In full disclosure, I am a green follower for all the wrong reasons. My initiation into the environmental social club was in my sophomore year in high school when my “hippy” phase was blessed by a pair of Birkenstocks paid with my first check from Cinnamon Sams. My ankle-length peasant skirts circa 1986 and handmade hemp bracelets secured my spot amongst classmates who passed out flyers about recycling around campus. [At this time, I was also actively involved in Amnesty International so the image of an activist defined my choice of attire.] Sure, I believed in the importance of saving the planet but it was more about looking the part than really comprehending the impact of my actions.
Eco-fashion is finally getting the attention it deserves with help from big-name designers such as Calvin Klein and Marni commissioned by Barney’s New York to design limited eco-garments. Phillip Lim started his eco line, Go Green Go, as a result of watching a National Geographic special on the impact of global warming on polar bears. Their visibility leads consumers to research and discover other designers who have pioneered the green market or in the process of building eco clothing.

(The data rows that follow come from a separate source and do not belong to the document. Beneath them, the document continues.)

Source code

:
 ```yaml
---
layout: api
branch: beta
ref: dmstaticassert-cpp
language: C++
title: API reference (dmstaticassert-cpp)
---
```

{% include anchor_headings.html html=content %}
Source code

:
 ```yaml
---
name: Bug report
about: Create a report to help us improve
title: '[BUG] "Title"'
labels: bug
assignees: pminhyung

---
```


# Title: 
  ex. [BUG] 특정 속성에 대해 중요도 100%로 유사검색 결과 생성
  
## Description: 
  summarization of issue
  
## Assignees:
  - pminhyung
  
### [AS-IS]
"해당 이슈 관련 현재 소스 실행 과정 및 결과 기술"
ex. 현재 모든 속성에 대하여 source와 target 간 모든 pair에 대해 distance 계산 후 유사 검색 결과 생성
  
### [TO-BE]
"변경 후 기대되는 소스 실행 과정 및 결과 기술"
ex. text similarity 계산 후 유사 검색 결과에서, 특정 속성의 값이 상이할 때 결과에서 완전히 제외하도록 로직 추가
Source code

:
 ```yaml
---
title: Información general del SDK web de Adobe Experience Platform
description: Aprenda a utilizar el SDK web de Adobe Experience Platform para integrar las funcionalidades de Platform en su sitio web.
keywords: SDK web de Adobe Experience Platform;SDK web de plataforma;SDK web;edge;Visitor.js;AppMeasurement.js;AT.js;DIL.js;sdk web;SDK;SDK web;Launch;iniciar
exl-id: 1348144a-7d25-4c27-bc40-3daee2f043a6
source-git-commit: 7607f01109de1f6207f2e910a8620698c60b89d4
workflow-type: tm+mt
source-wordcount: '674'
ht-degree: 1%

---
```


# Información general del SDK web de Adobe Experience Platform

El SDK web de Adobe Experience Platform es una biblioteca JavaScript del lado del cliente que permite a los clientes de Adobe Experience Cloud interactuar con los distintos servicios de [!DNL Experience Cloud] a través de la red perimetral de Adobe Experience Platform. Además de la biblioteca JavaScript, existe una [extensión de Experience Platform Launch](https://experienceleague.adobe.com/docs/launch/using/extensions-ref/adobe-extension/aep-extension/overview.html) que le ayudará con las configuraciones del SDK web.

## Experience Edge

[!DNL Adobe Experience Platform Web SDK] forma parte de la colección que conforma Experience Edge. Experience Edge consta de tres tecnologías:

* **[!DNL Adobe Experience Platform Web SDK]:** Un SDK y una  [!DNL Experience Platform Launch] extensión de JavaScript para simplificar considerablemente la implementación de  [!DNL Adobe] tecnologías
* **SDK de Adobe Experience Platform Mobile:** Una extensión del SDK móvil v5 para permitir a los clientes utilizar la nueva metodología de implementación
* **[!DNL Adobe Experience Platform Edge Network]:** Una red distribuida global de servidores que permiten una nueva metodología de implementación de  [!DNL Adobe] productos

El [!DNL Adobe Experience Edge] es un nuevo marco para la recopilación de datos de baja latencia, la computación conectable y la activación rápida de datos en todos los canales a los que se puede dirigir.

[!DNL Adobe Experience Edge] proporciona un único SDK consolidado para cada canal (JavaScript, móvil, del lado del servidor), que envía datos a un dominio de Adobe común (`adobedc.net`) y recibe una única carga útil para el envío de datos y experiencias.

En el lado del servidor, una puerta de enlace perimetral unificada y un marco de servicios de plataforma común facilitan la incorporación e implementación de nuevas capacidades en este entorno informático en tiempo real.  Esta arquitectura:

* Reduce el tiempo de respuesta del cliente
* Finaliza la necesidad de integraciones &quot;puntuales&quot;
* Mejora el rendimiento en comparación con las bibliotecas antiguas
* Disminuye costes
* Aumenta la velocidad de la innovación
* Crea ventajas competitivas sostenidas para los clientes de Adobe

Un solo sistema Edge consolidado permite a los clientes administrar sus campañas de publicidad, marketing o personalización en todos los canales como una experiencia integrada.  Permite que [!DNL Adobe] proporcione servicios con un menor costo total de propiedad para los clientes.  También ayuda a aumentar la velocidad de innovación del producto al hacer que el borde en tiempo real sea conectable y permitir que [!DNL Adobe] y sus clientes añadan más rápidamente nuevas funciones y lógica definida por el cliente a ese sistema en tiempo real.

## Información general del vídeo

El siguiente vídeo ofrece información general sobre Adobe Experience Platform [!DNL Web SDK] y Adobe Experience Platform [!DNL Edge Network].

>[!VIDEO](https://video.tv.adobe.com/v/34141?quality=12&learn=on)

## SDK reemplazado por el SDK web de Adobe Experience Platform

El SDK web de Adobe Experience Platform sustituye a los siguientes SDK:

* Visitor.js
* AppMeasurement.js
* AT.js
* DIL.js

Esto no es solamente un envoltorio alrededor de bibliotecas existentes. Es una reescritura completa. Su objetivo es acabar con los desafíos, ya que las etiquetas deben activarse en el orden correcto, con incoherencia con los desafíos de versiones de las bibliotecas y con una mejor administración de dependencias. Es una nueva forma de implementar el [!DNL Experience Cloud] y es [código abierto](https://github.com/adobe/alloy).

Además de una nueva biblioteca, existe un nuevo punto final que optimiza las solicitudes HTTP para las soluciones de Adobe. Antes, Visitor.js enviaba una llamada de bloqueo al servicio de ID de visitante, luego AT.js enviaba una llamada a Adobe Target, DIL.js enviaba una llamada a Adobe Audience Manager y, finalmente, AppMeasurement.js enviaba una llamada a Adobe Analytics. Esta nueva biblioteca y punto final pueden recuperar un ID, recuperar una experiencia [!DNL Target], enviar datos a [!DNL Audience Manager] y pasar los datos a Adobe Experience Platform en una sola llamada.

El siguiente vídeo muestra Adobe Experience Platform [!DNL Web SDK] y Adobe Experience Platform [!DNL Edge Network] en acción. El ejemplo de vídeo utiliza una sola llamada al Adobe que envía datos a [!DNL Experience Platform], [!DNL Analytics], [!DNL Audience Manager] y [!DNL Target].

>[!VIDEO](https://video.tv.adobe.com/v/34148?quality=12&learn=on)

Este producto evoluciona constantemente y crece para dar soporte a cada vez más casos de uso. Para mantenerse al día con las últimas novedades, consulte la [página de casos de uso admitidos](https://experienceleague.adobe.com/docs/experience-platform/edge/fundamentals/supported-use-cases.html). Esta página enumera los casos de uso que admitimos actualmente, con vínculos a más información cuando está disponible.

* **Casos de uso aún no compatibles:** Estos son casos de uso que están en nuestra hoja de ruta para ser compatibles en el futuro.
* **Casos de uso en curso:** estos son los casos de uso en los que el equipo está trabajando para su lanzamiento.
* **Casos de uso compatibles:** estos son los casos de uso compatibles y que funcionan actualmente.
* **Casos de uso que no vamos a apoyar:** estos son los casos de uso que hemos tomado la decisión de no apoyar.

They are all leaders in every right – taking the initiative to produce earth-friendly products that consumers – whether environmental conscious or not – would buy.

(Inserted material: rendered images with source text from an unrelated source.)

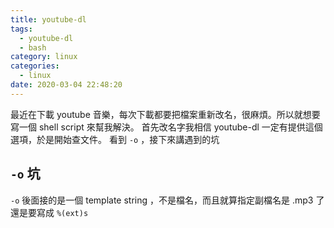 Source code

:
 ```yaml
---
title: youtube-dl
tags:
  - youtube-dl
  - bash
category: linux
categories:
  - linux
date: 2020-03-04 22:48:20
---
```


最近在下載 youtube 音樂，每次下載都要把檔案重新改名，很麻煩。所以就想要寫一個 shell script 來幫我解決。
首先改名字我相信 youtube-dl 一定有提供這個選項，於是開始查文件。
看到 `-o` ，接下來講遇到的坑

## `-o` 坑
`-o` 後面接的是一個 template string ，不是檔名，而且就算指定副檔名是 .mp3 了還是要寫成 `%(ext)s`


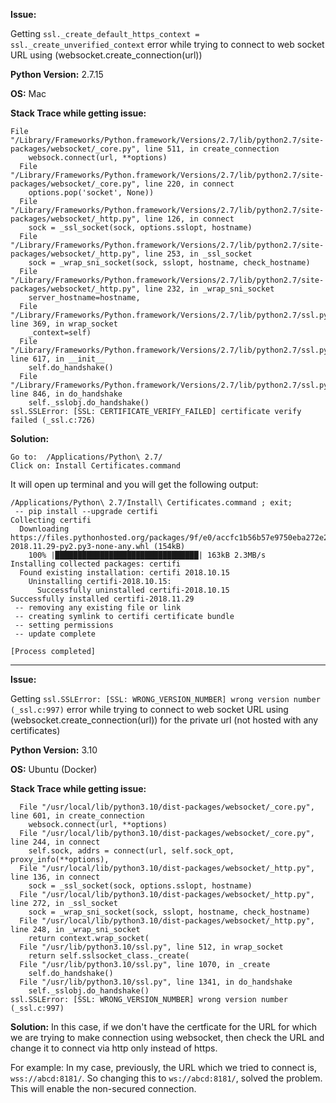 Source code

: **Issue:**

Getting `ssl._create_default_https_context = ssl._create_unverified_context` error while trying to connect to web socket URL using (websocket.create_connection(url))

**Python Version:** 2.7.15

**OS:** Mac

**Stack Trace while getting issue:** 
```
File "/Library/Frameworks/Python.framework/Versions/2.7/lib/python2.7/site-packages/websocket/_core.py", line 511, in create_connection
    websock.connect(url, **options)
  File "/Library/Frameworks/Python.framework/Versions/2.7/lib/python2.7/site-packages/websocket/_core.py", line 220, in connect
    options.pop('socket', None))
  File "/Library/Frameworks/Python.framework/Versions/2.7/lib/python2.7/site-packages/websocket/_http.py", line 126, in connect
    sock = _ssl_socket(sock, options.sslopt, hostname)
  File "/Library/Frameworks/Python.framework/Versions/2.7/lib/python2.7/site-packages/websocket/_http.py", line 253, in _ssl_socket
    sock = _wrap_sni_socket(sock, sslopt, hostname, check_hostname)
  File "/Library/Frameworks/Python.framework/Versions/2.7/lib/python2.7/site-packages/websocket/_http.py", line 232, in _wrap_sni_socket
    server_hostname=hostname,
  File "/Library/Frameworks/Python.framework/Versions/2.7/lib/python2.7/ssl.py", line 369, in wrap_socket
    _context=self)
  File "/Library/Frameworks/Python.framework/Versions/2.7/lib/python2.7/ssl.py", line 617, in __init__
    self.do_handshake()
  File "/Library/Frameworks/Python.framework/Versions/2.7/lib/python2.7/ssl.py", line 846, in do_handshake
    self._sslobj.do_handshake()
ssl.SSLError: [SSL: CERTIFICATE_VERIFY_FAILED] certificate verify failed (_ssl.c:726)
```

**Solution:** 
```
Go to:  /Applications/Python\ 2.7/
Click on: Install Certificates.command
```
It will open up terminal and you will get the following output: 
```
/Applications/Python\ 2.7/Install\ Certificates.command ; exit;
 -- pip install --upgrade certifi
Collecting certifi
  Downloading https://files.pythonhosted.org/packages/9f/e0/accfc1b56b57e9750eba272e24c4dddeac86852c2bebd1236674d7887e8a/certifi-2018.11.29-py2.py3-none-any.whl (154kB)
    100% |████████████████████████████████| 163kB 2.3MB/s 
Installing collected packages: certifi
  Found existing installation: certifi 2018.10.15
    Uninstalling certifi-2018.10.15:
      Successfully uninstalled certifi-2018.10.15
Successfully installed certifi-2018.11.29
 -- removing any existing file or link
 -- creating symlink to certifi certificate bundle
 -- setting permissions
 -- update complete

[Process completed]
```
-------------------------------------------

**Issue:**

Getting `ssl.SSLError: [SSL: WRONG_VERSION_NUMBER] wrong version number (_ssl.c:997)` error while trying to connect to web socket URL using (websocket.create_connection(url)) for the private url (not hosted with any certificates) 

**Python Version:** 3.10

**OS:** Ubuntu (Docker) 

**Stack Trace while getting issue:** 

```
  File "/usr/local/lib/python3.10/dist-packages/websocket/_core.py", line 601, in create_connection
    websock.connect(url, **options)
  File "/usr/local/lib/python3.10/dist-packages/websocket/_core.py", line 244, in connect
    self.sock, addrs = connect(url, self.sock_opt, proxy_info(**options),
  File "/usr/local/lib/python3.10/dist-packages/websocket/_http.py", line 136, in connect
    sock = _ssl_socket(sock, options.sslopt, hostname)
  File "/usr/local/lib/python3.10/dist-packages/websocket/_http.py", line 272, in _ssl_socket
    sock = _wrap_sni_socket(sock, sslopt, hostname, check_hostname)
  File "/usr/local/lib/python3.10/dist-packages/websocket/_http.py", line 248, in _wrap_sni_socket
    return context.wrap_socket(
  File "/usr/lib/python3.10/ssl.py", line 512, in wrap_socket
    return self.sslsocket_class._create(
  File "/usr/lib/python3.10/ssl.py", line 1070, in _create
    self.do_handshake()
  File "/usr/lib/python3.10/ssl.py", line 1341, in do_handshake
    self._sslobj.do_handshake()
ssl.SSLError: [SSL: WRONG_VERSION_NUMBER] wrong version number (_ssl.c:997)
```

**Solution:** 
In this case, if we don't have the certficate for the URL for which we are trying to make connection using websocket, then check the URL and change it to connect via http only instead of https. 

For example: In my case, previously, the URL which we tried to connect is, `wss://abcd:8181/`. So changing this to `ws://abcd:8181/`, solved the problem. This will enable the non-secured connection. 

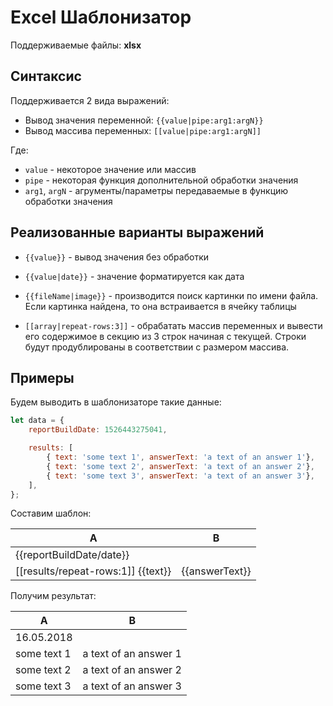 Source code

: # Excel Шаблонизатор

Поддерживаемые файлы: **xlsx**

## Синтаксис

Поддерживается 2 вида выражений:
* Вывод значения переменной: `{{value|pipe:arg1:argN}}`
* Вывод массива переменных: `[[value|pipe:arg1:argN]]`

Где:
* `value` - некоторое значение или массив
* `pipe` - некоторая функция дополнительной обработки значения
* `arg1`, `argN` - агрументы/параметры передаваемые в функцию обработки значения

## Реализованные варианты выражений

* `{{value}}` - вывод значения без обработки
* `{{value|date}}` - значение форматируется как дата 
* `{{fileName|image}}` - производится поиск картинки по имени файла. 
    Если картинка найдена, то она встраивается в ячейку таблицы 

* `[[array|repeat-rows:3]]` - обрабатать массив переменных и 
    вывести его содержимое в секцию из 3 строк начиная с текущей. 
    Строки будут продублированы в соответствии с размером массива.
    
## Примеры

Будем выводить в шаблонизаторе такие данные:
```javascript
let data = {
    reportBuildDate: 1526443275041,

    results: [
        { text: 'some text 1', answerText: 'a text of an answer 1'},
        { text: 'some text 2', answerText: 'a text of an answer 2'},
        { text: 'some text 3', answerText: 'a text of an answer 3'},
    ],
};
```
    
Составим шаблон:

| A | B |
|---|---|
|{{reportBuildDate/date}}|  |
|[[results/repeat-rows:1]] {{text}}| {{answerText}} |

Получим результат:

| A     | B     |
|-------|-------|
| 16.05.2018 |  |
| some text 1 | a text of an answer 1 |
| some text 2 | a text of an answer 2 |
| some text 3 | a text of an answer 3 |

The admirability falls short though when a collection remains a limited edition. For eco-fashion to be truly sustainable, a fashion house must implement sound environmental policies. It must be part of the core mission that dictates how the company – big or small – operates.

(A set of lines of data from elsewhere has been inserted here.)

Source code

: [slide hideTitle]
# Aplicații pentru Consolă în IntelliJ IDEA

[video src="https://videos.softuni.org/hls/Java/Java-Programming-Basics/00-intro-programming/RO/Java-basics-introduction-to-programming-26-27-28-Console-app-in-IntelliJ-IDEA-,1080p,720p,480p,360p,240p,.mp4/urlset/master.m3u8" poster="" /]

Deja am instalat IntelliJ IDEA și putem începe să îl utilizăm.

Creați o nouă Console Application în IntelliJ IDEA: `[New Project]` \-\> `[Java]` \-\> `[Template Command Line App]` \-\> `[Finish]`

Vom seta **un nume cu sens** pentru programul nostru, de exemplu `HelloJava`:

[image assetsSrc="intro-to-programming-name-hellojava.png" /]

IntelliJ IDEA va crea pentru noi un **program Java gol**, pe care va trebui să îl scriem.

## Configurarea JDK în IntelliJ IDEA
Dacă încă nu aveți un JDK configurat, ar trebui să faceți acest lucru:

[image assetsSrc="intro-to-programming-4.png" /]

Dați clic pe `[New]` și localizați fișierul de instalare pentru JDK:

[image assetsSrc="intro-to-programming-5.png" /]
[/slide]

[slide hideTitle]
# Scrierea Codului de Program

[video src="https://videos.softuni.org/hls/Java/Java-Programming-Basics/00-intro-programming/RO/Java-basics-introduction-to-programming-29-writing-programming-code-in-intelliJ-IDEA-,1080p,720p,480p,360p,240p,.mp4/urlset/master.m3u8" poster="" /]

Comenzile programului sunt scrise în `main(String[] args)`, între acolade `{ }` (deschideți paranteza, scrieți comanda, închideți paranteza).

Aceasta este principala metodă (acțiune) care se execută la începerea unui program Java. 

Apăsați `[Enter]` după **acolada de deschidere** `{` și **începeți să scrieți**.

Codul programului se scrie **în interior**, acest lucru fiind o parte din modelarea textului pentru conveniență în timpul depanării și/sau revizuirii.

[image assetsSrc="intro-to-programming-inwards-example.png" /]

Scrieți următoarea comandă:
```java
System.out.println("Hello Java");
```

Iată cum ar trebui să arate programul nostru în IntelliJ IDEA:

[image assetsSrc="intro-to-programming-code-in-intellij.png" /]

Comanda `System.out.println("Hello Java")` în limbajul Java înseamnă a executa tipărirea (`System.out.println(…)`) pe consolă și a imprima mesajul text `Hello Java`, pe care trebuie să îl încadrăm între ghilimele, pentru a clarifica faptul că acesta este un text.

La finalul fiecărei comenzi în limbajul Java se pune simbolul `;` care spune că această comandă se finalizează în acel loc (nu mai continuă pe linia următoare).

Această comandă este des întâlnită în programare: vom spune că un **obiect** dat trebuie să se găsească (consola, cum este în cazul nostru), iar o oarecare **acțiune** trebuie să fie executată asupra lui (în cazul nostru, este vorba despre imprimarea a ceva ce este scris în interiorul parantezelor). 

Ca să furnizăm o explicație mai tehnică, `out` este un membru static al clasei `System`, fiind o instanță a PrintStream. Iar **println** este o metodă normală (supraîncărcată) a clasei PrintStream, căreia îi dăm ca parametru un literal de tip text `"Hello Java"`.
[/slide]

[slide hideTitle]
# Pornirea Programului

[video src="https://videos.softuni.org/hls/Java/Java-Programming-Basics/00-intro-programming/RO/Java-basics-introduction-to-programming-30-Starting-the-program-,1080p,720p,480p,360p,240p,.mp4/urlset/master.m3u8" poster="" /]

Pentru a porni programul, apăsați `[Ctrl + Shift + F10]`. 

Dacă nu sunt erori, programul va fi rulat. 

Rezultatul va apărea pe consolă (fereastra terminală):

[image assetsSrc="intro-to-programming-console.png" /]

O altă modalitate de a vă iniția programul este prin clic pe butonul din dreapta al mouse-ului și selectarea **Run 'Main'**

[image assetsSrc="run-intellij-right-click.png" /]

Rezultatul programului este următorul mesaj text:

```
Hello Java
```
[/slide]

One such company is Patagonia. Its 30+ year trademark represents the success a social responsible business model can achieve. Its commitment to the environment frames every aspect of the company from product development to the workplace. The company is also a member of the Fair Labor Association, which ensure compliance of a code of conduct in facilities used by Patagonia.
Patagonia’s preservation of the environment begins with education. Employees are granted sabbaticals to exotic destinations to learn and work with local artisans, activists, scientists, and educators. Their knowledge is then transferred to product development and field reports describing accounts of their experience.
And of course, the clothing is pesticide-free cotton and recycled polyester and 1% of sales is donated to national and international grassroots environmental groups.
Similarly in its approach to the environment is Loomstate. The four-year-old label has captured the nation’s youth with stylish jeans and thought-provoking tees and the heart of the environmental movement. The design team oversees the manufacturing process from beginning to end to ensure integrity of the materials and labor conditions.
What gives a social responsible model credibility is transparency. While it is wonderful to see the explosion of “organic” materials surface in big box department stores to independent labels, it must be an institutional change. Green promotes life and the life of a business should be fruitful without depleting the source.
Tomorrow we give thanks to the Earth for giving us the resources to live. How we choose to celebrate depends on our conscience. Do we watch a program on global warming and then throw away our soda cans in the garbage can? Or do we make a commitment to conserve and invest in sustainable products – which includes clothes? For the latter, simplify your closet by investing in pieces of the highest quality fabric for longevity of wear, vintage/reclaimed materials and of course, natural organic materials. It’s the least we can do.
So, dress up for the party in your sustainable-best and remember to say thank you.